Append-optimized, column-oriented tables store columns individually. Each column file contains certain metadata which assist index scan etc. If the metadata between different columns become inconsistent, that could lead to error or wrong result, depending on whether the table has index or not:
For table without index, the analyze error message as below:
gpadmin=# analyze t2;
ERROR: Unexpected result was returned when getting AO block info for table 't2', column 0, targrow 104. (aocsam.c:1404) (seg3 slice1 xxx.xxx.xxx.xxx:6752 pid=3750) (aocsam.c:1404)
gpdb 7.1.0 - 7.5.4
Greenplum 7.1 optimized ALTER COLUMN [TYPE | SET ENCODING] operation for append-optimized, column-oriented tables by avoiding full table rewrite, instead rewriting just the column being altered. However, there is a bug where the altered column could have inconsistent block headers with other columns in the table. This issue has been fixed in 7.5.5, so any column-oriented table altered in newer versions would not be impacted.

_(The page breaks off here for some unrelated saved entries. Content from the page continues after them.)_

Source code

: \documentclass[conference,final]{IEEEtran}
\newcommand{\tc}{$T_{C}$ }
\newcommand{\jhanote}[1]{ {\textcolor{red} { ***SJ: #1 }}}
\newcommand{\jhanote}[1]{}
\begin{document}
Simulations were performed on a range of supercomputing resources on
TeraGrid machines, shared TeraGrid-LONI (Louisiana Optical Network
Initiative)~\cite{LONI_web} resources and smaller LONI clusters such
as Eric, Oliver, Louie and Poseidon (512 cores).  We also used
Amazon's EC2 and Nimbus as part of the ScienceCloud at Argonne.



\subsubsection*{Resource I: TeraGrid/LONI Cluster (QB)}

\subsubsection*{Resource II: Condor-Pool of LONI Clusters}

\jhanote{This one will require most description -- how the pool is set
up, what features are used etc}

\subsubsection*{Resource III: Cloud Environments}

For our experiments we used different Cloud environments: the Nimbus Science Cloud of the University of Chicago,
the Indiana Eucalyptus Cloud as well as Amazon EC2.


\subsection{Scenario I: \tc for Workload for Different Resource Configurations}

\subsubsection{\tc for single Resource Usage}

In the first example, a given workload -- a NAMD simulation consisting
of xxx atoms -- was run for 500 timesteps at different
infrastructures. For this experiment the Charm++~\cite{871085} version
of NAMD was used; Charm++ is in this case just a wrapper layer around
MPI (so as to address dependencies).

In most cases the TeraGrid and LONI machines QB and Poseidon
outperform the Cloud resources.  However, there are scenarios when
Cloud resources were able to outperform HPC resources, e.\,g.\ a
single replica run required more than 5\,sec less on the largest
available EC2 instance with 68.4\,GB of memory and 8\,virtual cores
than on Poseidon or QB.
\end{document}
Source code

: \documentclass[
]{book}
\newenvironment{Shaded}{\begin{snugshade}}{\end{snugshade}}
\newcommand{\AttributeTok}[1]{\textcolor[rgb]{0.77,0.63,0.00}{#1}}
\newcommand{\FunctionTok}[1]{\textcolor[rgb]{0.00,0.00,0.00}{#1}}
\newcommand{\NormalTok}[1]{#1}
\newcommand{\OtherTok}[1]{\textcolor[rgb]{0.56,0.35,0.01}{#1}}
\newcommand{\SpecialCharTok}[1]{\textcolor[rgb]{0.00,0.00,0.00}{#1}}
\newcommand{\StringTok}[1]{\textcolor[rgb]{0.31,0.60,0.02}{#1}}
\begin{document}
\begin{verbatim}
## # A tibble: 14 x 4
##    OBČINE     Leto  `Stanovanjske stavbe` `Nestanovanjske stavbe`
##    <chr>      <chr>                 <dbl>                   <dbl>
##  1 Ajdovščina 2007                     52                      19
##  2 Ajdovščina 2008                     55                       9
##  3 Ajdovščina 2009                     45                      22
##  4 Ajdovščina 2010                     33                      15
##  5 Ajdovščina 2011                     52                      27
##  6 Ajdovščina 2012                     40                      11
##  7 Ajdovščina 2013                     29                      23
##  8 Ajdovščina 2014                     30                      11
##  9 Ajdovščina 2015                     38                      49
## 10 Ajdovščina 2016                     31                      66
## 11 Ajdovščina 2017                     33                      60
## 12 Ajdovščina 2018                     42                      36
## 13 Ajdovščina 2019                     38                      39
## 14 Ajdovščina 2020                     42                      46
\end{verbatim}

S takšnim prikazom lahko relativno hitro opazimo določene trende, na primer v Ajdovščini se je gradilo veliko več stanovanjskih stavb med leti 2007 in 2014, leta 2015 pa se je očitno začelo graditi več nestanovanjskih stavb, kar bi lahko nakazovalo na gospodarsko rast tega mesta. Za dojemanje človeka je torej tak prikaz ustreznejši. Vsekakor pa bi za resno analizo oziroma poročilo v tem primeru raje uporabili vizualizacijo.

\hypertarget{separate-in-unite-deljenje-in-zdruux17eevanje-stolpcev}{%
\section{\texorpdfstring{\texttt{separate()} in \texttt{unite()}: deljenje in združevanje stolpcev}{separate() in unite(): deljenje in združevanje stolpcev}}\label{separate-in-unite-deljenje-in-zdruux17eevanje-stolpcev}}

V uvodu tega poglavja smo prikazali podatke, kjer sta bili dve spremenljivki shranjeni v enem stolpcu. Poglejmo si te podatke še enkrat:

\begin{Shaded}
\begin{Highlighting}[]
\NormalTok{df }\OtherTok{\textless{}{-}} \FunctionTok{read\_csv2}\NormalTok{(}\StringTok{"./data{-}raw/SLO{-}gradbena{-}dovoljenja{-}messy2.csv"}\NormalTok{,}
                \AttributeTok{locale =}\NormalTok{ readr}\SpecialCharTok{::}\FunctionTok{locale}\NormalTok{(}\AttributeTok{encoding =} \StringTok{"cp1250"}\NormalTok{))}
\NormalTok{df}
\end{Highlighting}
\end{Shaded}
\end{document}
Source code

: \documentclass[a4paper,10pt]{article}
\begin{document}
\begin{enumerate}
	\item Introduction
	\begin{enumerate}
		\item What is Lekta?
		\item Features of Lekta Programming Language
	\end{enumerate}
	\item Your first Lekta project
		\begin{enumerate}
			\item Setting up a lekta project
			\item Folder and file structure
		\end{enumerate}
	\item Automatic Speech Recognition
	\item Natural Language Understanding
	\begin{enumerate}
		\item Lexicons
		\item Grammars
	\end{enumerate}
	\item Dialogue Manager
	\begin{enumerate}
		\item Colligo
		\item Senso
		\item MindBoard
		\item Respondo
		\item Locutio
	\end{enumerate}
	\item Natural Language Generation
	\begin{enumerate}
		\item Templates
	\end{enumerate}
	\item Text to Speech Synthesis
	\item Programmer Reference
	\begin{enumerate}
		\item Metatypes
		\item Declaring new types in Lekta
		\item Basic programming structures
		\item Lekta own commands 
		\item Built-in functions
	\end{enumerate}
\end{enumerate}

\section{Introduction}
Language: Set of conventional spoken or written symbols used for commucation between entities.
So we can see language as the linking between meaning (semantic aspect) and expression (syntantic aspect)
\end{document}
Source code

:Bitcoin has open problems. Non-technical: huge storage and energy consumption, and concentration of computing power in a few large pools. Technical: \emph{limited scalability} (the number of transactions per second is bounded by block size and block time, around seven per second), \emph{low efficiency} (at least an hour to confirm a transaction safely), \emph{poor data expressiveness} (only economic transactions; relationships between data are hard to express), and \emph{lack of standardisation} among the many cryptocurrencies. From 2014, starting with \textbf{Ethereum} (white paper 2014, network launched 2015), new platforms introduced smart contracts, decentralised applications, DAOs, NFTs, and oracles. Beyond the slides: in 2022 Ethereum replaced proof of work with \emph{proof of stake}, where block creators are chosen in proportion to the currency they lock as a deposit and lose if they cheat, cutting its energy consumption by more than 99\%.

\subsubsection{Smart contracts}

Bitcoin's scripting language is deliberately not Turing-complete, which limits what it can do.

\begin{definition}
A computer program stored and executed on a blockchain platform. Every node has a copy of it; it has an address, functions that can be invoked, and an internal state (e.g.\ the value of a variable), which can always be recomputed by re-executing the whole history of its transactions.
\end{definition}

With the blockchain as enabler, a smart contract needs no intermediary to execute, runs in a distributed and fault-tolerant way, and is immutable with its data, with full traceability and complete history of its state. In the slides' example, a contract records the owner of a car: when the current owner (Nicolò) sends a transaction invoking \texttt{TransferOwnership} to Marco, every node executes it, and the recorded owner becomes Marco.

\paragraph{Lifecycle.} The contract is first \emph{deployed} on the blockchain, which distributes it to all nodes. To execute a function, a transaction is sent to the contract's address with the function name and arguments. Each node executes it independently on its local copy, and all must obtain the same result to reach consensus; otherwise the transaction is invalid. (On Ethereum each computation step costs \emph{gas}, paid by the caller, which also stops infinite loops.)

But any column-oriented tables that were altered between 7.1.0 and 7.5.4 would need to be detected and fixed.
Rewriting the impacted table will re-align the metadata in all columns. Use “ALTER TABLE … SET WITH (REORGANIZE)” command to do that. Note that, if the table is large, rewriting can take some time.
Use the attached script to find all append-optimized, column-oriented tables that have done ALTER COLUMN [TYPE|SET ENCODING] operation since table creation or the last table rewrite time. This initial filtering helps determine the next action to take. The tables are categorized into two groups:
We strongly recommend you fix all tables. If the number of tables is large, prioritize fixing Category A tables, and move on to fix Category B later.
The detailed fix steps follows below:
Note: if many leaf partition tables that belong to the same partition hierarchy need to be fixed, consider only reorganize the root partition if the partition hierarchy is all column-oriented tables. Refer to the root partition name displayed in the csv files.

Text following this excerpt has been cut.